Start of EXERCISE INPUT

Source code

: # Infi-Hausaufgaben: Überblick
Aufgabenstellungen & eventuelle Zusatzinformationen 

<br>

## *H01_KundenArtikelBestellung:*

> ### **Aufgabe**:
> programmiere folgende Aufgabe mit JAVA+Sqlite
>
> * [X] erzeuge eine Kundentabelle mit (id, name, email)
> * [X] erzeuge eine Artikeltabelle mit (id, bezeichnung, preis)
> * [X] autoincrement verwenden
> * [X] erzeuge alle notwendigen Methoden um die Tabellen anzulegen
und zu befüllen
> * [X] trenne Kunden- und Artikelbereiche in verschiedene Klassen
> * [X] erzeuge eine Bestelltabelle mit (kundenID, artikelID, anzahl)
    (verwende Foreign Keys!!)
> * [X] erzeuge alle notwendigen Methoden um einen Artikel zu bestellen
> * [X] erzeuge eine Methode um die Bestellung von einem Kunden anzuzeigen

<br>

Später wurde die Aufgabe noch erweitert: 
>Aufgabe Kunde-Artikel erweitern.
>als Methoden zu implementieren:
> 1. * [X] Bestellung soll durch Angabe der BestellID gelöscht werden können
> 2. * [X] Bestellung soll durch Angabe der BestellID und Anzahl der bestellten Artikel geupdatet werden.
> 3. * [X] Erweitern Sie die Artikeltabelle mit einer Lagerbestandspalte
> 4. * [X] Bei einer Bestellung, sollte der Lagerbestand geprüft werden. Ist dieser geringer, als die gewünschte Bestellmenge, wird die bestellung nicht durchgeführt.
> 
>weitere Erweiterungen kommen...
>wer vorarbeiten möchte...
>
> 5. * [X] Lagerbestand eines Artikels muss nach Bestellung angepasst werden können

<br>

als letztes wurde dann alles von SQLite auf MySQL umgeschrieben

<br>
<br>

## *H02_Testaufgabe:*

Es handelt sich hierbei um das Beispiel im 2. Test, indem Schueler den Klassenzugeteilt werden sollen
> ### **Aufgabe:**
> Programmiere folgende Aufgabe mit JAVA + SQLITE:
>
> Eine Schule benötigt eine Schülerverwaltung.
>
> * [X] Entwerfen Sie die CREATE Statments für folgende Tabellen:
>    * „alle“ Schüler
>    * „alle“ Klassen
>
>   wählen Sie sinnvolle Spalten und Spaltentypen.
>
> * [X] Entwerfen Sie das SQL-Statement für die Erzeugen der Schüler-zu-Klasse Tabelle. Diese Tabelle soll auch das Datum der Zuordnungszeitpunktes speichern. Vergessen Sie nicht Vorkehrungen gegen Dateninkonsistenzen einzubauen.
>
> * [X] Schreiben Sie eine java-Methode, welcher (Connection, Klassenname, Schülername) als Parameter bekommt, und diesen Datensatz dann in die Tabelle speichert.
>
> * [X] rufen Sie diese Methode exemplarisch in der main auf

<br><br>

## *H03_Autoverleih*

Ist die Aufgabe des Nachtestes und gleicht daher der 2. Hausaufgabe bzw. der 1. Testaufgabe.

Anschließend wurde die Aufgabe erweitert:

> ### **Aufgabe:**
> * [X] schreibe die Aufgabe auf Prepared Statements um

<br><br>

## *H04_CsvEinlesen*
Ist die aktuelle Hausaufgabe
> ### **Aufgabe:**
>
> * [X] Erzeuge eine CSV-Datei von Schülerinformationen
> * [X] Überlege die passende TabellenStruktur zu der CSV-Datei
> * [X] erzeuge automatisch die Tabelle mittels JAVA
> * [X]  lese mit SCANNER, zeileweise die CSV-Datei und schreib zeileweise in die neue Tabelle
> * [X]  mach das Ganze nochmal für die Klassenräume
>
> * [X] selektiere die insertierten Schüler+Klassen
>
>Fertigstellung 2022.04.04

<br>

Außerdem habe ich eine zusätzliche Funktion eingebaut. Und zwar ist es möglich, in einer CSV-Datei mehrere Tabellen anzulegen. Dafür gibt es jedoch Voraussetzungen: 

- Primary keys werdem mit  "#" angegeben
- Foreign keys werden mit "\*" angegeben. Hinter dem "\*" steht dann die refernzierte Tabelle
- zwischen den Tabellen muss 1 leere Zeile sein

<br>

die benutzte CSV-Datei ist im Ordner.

End of EXERCISE INPUT

## WORK TO BE COMPLETED
Where the word "Foreign" shows up in a line of the listing, return that line.

## SOLUTION TO THE EXERCISE
    (verwende Foreign Keys!!)
- Foreign keys werden mit "\*" angegeben. Hinter dem "\*" steht dann die refernzierte Tabelle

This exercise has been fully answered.